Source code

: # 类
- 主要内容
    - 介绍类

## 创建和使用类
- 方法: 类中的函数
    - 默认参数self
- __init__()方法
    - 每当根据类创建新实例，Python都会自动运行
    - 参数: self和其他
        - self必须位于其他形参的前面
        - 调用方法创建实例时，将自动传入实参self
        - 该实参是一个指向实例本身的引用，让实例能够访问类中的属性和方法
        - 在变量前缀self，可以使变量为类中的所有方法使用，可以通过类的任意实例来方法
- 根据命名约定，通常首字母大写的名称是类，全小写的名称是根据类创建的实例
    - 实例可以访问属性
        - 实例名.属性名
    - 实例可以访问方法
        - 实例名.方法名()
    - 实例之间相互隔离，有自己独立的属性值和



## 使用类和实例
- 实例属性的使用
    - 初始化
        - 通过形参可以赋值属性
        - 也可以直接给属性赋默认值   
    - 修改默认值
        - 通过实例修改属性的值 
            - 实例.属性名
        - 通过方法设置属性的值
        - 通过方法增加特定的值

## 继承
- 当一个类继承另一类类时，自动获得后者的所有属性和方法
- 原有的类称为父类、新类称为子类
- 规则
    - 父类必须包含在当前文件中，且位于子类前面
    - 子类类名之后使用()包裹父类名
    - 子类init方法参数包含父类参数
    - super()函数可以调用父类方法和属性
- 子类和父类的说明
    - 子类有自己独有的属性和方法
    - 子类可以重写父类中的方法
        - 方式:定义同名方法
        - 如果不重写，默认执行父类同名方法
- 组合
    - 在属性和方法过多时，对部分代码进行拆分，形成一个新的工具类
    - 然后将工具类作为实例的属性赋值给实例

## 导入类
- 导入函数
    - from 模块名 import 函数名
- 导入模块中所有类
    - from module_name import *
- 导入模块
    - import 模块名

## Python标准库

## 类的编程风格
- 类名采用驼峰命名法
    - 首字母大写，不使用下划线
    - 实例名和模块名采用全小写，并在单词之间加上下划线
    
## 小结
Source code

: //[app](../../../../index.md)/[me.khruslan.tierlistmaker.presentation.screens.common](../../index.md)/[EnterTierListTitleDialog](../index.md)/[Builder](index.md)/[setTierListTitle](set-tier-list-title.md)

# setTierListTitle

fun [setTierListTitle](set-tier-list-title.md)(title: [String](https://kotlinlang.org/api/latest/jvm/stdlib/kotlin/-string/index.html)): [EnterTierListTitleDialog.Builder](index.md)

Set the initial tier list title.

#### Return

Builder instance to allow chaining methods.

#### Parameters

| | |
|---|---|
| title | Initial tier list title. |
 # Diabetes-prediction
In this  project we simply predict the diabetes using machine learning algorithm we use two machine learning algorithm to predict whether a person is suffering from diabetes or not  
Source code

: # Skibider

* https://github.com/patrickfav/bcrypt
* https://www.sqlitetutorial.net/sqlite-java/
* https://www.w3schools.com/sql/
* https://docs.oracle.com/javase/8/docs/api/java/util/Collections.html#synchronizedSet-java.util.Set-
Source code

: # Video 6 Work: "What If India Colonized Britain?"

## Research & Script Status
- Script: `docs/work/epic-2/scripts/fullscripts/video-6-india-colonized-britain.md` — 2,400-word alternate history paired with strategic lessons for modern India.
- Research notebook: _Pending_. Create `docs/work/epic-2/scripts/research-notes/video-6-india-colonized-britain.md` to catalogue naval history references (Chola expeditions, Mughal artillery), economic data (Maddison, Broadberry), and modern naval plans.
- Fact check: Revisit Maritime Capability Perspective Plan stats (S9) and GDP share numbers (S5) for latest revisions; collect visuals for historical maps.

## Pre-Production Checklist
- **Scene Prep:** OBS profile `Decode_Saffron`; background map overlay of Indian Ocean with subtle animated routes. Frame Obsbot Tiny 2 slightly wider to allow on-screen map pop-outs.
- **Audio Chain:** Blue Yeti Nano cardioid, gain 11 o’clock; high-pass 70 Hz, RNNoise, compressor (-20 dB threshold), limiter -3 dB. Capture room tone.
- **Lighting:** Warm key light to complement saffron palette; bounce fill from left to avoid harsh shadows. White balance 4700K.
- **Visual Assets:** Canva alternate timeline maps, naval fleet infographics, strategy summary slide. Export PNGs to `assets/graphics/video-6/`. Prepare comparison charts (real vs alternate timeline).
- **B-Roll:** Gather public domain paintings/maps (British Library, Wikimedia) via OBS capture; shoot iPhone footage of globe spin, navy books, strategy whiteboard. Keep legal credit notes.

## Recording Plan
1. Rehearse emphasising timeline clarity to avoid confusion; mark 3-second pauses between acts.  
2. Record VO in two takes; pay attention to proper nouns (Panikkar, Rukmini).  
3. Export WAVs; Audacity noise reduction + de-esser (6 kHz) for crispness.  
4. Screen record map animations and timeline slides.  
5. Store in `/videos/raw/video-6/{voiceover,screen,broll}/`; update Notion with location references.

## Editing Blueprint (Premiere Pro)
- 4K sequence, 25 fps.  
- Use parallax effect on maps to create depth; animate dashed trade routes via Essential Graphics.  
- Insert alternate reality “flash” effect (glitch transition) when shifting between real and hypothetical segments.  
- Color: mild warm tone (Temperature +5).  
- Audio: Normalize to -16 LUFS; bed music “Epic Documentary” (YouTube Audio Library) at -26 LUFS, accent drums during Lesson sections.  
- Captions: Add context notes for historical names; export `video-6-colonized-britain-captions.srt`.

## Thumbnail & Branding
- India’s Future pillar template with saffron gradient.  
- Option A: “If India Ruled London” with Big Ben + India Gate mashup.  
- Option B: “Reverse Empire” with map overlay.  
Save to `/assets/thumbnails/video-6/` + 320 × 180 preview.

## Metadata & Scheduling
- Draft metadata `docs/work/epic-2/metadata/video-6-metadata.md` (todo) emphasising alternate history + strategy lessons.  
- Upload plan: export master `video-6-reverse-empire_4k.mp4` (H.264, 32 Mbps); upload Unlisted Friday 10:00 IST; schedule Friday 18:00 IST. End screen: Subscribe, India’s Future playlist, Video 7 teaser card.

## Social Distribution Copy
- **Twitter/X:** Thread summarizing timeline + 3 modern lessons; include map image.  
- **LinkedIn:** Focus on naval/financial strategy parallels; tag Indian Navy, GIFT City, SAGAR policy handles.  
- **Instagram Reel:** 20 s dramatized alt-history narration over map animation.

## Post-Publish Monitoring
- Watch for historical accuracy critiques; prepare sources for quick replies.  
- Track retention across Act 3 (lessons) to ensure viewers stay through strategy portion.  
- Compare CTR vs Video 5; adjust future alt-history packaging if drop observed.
#####
> [PROBLEM]: Wherever a line in the entries above holds "setTierListTitle", copy that line.

> [OUTPUT FOR THIS TASK]:
: //[app](../../../../index.md)/[me.khruslan.tierlistmaker.presentation.screens.common](../../index.md)/[EnterTierListTitleDialog](../index.md)/[Builder](index.md)/[setTierListTitle](set-tier-list-title.md)
# setTierListTitle
fun [setTierListTitle](set-tier-list-title.md)(title: [String](https://kotlinlang.org/api/latest/jvm/stdlib/kotlin/-string/index.html)): [EnterTierListTitleDialog.Builder](index.md)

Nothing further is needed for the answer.